**INPUT**.
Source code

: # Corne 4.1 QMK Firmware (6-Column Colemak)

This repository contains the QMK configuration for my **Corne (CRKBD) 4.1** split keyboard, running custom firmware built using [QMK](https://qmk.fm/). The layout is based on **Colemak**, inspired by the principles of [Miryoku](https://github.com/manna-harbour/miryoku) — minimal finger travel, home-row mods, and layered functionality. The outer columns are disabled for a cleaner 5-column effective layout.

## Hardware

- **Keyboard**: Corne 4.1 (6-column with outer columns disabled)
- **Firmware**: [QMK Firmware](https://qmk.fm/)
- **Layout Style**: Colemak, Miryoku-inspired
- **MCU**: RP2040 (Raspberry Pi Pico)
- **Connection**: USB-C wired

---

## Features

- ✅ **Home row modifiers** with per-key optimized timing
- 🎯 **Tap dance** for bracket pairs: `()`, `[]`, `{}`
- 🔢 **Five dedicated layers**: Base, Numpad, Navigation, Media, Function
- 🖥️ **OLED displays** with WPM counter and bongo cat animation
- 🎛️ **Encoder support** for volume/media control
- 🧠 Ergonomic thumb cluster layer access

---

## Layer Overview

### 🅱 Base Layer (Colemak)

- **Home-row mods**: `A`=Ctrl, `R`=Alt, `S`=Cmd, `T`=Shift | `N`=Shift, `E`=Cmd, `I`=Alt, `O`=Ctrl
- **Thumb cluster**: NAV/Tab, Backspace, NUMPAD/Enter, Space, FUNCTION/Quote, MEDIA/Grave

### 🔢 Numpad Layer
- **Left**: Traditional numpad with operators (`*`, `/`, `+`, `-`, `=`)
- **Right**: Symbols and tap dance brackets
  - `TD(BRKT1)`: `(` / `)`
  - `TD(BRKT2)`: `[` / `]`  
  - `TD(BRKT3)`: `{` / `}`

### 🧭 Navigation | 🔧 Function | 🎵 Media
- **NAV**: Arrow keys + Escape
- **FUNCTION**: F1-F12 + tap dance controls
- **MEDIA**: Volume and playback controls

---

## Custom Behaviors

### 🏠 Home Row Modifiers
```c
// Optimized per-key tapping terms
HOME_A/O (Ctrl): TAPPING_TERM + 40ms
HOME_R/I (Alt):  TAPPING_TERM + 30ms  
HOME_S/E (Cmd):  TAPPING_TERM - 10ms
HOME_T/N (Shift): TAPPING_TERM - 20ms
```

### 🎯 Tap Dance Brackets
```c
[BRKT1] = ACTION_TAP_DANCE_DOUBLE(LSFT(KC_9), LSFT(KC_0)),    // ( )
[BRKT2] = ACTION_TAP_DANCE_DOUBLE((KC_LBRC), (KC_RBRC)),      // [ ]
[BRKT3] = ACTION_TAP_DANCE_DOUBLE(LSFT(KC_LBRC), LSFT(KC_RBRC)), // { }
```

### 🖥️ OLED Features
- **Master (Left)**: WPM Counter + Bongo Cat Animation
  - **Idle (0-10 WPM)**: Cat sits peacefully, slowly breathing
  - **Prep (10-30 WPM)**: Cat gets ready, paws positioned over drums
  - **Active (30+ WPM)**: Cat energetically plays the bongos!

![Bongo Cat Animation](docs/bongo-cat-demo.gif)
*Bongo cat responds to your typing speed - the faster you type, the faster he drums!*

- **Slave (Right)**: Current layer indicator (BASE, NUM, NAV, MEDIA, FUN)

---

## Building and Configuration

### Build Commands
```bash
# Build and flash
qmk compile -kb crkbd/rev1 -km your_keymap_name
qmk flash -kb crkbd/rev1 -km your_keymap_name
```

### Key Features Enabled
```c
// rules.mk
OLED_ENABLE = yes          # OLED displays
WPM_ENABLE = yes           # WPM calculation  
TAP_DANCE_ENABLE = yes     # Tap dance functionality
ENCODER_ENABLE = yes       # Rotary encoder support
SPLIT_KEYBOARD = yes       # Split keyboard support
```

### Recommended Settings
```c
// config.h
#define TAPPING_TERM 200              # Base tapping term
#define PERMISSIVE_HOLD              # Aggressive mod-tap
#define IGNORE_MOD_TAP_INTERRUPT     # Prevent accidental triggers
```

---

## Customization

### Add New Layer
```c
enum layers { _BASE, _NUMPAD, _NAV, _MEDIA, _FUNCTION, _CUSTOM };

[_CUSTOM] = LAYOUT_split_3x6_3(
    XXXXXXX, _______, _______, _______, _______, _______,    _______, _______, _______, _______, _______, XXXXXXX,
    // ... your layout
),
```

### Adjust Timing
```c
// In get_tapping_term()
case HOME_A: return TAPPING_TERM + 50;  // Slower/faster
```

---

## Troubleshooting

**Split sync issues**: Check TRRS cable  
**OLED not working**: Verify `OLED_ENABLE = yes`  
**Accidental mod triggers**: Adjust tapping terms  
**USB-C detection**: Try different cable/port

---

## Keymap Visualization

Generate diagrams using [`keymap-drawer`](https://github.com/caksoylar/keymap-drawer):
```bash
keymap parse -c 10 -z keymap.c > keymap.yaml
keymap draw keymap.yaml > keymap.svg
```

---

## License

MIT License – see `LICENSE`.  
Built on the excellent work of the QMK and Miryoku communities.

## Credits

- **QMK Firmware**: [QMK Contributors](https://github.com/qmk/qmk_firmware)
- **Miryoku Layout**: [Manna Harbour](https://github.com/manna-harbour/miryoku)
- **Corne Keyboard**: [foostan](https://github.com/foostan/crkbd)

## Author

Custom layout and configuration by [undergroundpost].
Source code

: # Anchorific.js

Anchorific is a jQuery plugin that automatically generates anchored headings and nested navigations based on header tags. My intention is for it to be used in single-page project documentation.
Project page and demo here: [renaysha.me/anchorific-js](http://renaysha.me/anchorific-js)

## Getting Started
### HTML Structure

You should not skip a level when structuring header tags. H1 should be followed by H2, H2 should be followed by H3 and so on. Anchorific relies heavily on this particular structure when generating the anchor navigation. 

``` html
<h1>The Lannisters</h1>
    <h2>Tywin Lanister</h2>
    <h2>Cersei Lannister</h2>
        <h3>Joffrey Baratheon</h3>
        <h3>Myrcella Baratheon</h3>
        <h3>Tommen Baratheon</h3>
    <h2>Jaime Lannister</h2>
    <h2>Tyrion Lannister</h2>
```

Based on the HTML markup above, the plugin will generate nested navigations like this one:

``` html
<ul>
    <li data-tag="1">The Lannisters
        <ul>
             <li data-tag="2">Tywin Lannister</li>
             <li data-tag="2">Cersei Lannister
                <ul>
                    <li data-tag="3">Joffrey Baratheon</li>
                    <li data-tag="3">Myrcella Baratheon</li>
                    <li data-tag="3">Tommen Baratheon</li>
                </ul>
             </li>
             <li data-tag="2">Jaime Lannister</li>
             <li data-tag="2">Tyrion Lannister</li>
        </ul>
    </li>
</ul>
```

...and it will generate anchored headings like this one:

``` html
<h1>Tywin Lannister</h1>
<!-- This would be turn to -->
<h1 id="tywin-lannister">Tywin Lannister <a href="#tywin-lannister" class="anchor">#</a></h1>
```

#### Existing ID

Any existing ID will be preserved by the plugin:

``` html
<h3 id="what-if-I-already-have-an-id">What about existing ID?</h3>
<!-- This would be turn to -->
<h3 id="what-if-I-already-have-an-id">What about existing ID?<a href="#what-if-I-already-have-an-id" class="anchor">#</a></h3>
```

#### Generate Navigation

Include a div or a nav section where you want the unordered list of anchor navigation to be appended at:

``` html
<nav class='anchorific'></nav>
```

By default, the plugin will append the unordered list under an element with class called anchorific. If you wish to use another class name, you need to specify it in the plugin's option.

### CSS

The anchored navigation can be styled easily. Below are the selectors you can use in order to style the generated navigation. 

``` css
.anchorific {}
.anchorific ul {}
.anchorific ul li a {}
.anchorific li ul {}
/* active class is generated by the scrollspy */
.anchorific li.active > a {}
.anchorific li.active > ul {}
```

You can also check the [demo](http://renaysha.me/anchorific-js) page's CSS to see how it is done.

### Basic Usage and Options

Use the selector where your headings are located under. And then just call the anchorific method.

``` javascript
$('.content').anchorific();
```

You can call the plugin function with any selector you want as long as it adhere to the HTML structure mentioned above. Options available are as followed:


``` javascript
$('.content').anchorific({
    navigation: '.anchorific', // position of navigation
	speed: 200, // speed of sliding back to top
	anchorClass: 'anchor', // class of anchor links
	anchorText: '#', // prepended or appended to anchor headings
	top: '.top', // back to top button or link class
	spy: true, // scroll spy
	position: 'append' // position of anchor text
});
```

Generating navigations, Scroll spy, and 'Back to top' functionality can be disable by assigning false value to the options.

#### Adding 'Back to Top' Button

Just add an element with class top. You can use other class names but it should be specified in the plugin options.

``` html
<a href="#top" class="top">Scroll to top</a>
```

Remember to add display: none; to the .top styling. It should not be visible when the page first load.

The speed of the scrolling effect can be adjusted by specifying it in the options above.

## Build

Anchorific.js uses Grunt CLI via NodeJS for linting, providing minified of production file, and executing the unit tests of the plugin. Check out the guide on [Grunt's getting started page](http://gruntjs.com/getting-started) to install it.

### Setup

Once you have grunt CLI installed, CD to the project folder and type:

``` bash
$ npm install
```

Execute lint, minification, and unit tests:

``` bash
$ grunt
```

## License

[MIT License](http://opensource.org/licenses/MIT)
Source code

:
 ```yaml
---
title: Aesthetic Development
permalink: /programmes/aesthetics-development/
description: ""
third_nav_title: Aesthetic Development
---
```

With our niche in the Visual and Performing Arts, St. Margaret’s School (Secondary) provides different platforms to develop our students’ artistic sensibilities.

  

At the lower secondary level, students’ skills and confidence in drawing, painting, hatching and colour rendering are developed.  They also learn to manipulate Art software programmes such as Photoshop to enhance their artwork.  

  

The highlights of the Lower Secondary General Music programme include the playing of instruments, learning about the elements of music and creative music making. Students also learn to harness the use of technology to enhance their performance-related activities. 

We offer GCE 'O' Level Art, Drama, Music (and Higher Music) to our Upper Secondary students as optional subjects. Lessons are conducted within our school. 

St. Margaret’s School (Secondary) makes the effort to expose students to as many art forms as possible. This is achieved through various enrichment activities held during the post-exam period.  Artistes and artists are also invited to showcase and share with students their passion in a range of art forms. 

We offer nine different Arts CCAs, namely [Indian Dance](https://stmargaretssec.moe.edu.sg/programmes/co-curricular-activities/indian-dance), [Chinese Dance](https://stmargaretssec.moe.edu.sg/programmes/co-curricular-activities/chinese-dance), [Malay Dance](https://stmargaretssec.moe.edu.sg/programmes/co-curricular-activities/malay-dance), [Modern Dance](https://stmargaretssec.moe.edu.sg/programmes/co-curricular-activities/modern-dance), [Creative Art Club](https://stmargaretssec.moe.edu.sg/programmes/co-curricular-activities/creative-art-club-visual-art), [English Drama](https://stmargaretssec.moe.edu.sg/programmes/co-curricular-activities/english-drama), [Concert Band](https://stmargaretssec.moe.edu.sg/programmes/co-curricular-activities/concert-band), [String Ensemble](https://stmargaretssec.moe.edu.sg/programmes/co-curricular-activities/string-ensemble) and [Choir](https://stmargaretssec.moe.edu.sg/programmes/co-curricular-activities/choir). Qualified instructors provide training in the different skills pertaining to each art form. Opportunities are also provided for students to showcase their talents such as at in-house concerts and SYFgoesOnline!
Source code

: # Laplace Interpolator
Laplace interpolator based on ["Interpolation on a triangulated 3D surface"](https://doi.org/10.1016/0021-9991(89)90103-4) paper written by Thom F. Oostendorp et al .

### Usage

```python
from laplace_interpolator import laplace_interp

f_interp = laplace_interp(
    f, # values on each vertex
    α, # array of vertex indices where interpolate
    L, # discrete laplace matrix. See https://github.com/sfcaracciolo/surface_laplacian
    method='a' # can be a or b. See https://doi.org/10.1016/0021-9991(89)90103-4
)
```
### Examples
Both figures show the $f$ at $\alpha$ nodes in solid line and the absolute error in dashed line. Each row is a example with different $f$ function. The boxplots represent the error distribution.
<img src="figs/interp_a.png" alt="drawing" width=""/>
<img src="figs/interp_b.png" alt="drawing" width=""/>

**EXERCISE GOAL**. Only the lines from the start of the listing through the line with "- ✅ **Home row" should be repeated, each exactly as it stands.

**TASK RESPONSE**.
Source code

: # Corne 4.1 QMK Firmware (6-Column Colemak)

This repository contains the QMK configuration for my **Corne (CRKBD) 4.1** split keyboard, running custom firmware built using [QMK](https://qmk.fm/). The layout is based on **Colemak**, inspired by the principles of [Miryoku](https://github.com/manna-harbour/miryoku) — minimal finger travel, home-row mods, and layered functionality. The outer columns are disabled for a cleaner 5-column effective layout.

## Hardware

- **Keyboard**: Corne 4.1 (6-column with outer columns disabled)
- **Firmware**: [QMK Firmware](https://qmk.fm/)
- **Layout Style**: Colemak, Miryoku-inspired
- **MCU**: RP2040 (Raspberry Pi Pico)
- **Connection**: USB-C wired

---

## Features

- ✅ **Home row modifiers** with per-key optimized timing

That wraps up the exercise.